北海道根室台地、乳牛の獣医師として、この国の食料の在り方、自然保護、日本の政治、世界政治を問う

天皇のフィリッピン訪問を歓迎する

2016-01-25 | 平和
天皇が明日から、国交正常化60周年を記念して4日間フィリッピンを公式訪問する。天皇はフィリッピン国民に甚大な被害をもたらした先の大戦の反省を、暮れに表明している。天皇の何度もの戦地への慰霊訪問は、安倍晋三が日本を右傾化させることへに抵抗のようにも見える。このところ、ことあるごとに戦争の風化を嘆いている言葉からうかがえる。

私の父はフィリッピンで戦死した。正確には行軍についていけなくなって自害したのであるが、母の存命中の35年程前と昨年厚労省の慰霊団の一員として、フリッピンのセブ島に二度訪れた。
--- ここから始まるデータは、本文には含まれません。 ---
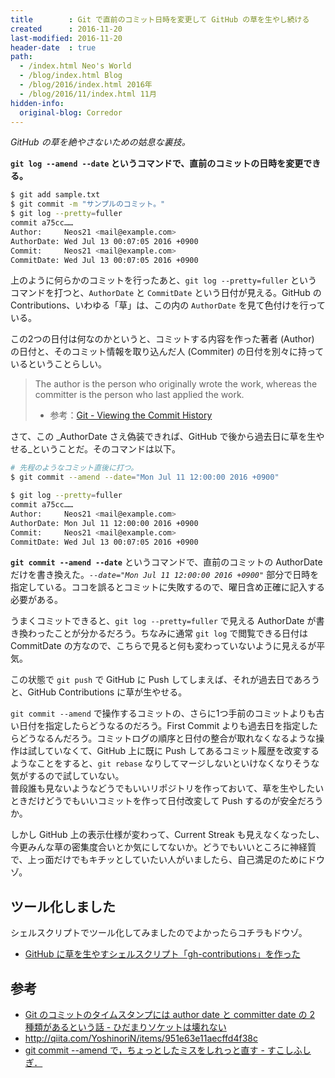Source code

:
```yaml
---
title        : Git で直前のコミット日時を変更して GitHub の草を生やし続ける
created      : 2016-11-20
last-modified: 2016-11-20
header-date  : true
path:
  - /index.html Neo's World
  - /blog/index.html Blog
  - /blog/2016/index.html 2016年
  - /blog/2016/11/index.html 11月
hidden-info:
  original-blog: Corredor
---
```


_GitHub の草を絶やさないための姑息な裏技。_

**`git log --amend --date` というコマンドで、直前のコミットの日時を変更できる。**

```bash
$ git add sample.txt
$ git commit -m "サンプルのコミット。"
$ git log --pretty=fuller
commit a75cc……
Author:     Neos21 <mail@example.com>
AuthorDate: Wed Jul 13 00:07:05 2016 +0900
Commit:     Neos21 <mail@example.com>
CommitDate: Wed Jul 13 00:07:05 2016 +0900
```

上のように何らかのコミットを行ったあと、`git log --pretty=fuller` というコマンドを打つと、`AuthorDate` と `CommitDate` という日付が見える。GitHub の Contributions、いわゆる「草」は、この内の `AuthorDate` を見て色付けを行っている。

この2つの日付は何なのかというと、コミットする内容を作った著者 (Author) の日付と、そのコミット情報を取り込んだ人 (Commiter) の日付を別々に持っているということらしい。

> The author is the person who originally wrote the work, whereas the committer is the person who last applied the work.
> 
> - 参考：[Git - Viewing the Commit History](https://git-scm.com/book/ch2-3.html)

さて、この _AuthorDate さえ偽装できれば、GitHub で後から過去日に草を生やせる_ということだ。そのコマンドは以下。

```bash
# 先程のようなコミット直後に打つ。
$ git commit --amend --date="Mon Jul 11 12:00:00 2016 +0900"

$ git log --pretty=fuller
commit a75cc……
Author:     Neos21 <mail@example.com>
AuthorDate: Mon Jul 11 12:00:00 2016 +0900
Commit:     Neos21 <mail@example.com>
CommitDate: Wed Jul 13 00:07:05 2016 +0900
```

**`git commit --amend --date`** というコマンドで、直前のコミットの AuthorDate だけを書き換えた。_`--date="Mon Jul 11 12:00:00 2016 +0900"`_ 部分で日時を指定している。ココを誤るとコミットに失敗するので、曜日含め正確に記入する必要がある。

うまくコミットできると、`git log --pretty=fuller` で見える AuthorDate が書き換わったことが分かるだろう。ちなみに通常 `git log` で閲覧できる日付は CommitDate の方なので、こちらで見ると何も変わっていないように見えるが平気。

この状態で `git push` で GitHub に Push してしまえば、それが過去日であろうと、GitHub Contributions に草が生やせる。

`git commit --amend` で操作するコミットの、さらに1つ手前のコミットよりも古い日付を指定したらどうなるのだろう。First Commit よりも過去日を指定したらどうなるんだろう。コミットログの順序と日付の整合が取れなくなるような操作は試していなくて、GitHub 上に既に Push してあるコミット履歴を改変するようなことをすると、`git rebase` なりしてマージしないといけなくなりそうな気がするので試していない。  
普段誰も見ないようなどうでもいいリポジトリを作っておいて、草を生やしたいときだけどうでもいいコミットを作って日付改変して Push するのが安全だろうか。

しかし GitHub 上の表示仕様が変わって、Current Streak も見えなくなったし、今更みんな草の密集度合いとか気にしてないか。どうでもいいところに神経質で、上っ面だけでもキチッとしていたい人がいましたら、自己満足のためにドウゾ。

## ツール化しました

シェルスクリプトでツール化してみましたのでよかったらコチラもドウゾ。

- [GitHub に草を生やすシェルスクリプト「gh-contributions」を作った](/blog/2017/08/05-01.html)

## 参考

- [Git のコミットのタイムスタンプには author date と committer date の 2 種類があるという話 - ひだまりソケットは壊れない](http://vividcode.hatenablog.com/entry/git/author-date-and-committer-date)
- <http://qiita.com/YoshinoriN/items/951e63e11aecffd4f38c>
- [git commit --amend で，ちょっとしたミスをしれっと直す - すこしふしぎ．](http://ism1000ch.hatenablog.com/entry/2014/03/26/190939)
この間にフィリッピンは大きく変わった。車と人が増えて、戦跡が極端に少なくなっていた。戦争は遠くなったと実感する。35年前には、父の戦友たちが地図を描いてくれたが、何一つ変わっていなかった。
昨年訪れて知ったことがある。江戸時代末期から、沖縄の人たちが麻の栽培技術を導入して現地の人たちに貢献したことである。国家権力が介入する前であり、琉球人への感謝の碑などが残されていた。日本名の地名などがたくさん確認できた。
フィリッピンでは、日本関係者は50万人以上亡くなっている。戦地としては最大の犠牲者数である。フィリッピンの人たちは100万人以上が亡くなっている。特にマニラの市街戦は凄惨を極めたが、あまり多く日本で語られることはない。
日本はフィリッピンを大東亜共栄圏のモデル地にしようとした。アメリカからの解放を強調していた。実際には軍政をひいて支配した。その間に幾多のフィリッピン人を虐殺したり虐待したり強姦を重ねていた。フィリッピンによる対日戦犯裁判では151人の被告のうち、137人が有罪となりそのうち79名に視界が下されている。極めて厳しい判決内容が、日本軍の藩財政を物語っている。
フィリッピンは中国や韓国ほどのナショナリズムは強くなく、冷戦構造の中で西側についたこともあり、政治的判断で日本を責めるような行動はとっていない。そのことをいいことに日本は、フィリッピンでの蛮行などに蓋をしてきた。
天皇の二度目の訪問は、こうしたことへの一定の配慮のもとに行わることになる。こうしたけじめこそ政府が、国家がやらねばならないことである。臭いものに蓋をしたり、都合のよいところだけをつまんだ歴史感を披歴する、安倍晋三のナショナリズムなど陳腐な思想など何の意味もない。
フリッピンは歓迎ムードではないが、それとてこうした地道な戦没者への慰霊などの積み重ねが、新たな二国間の関係を開くであろう。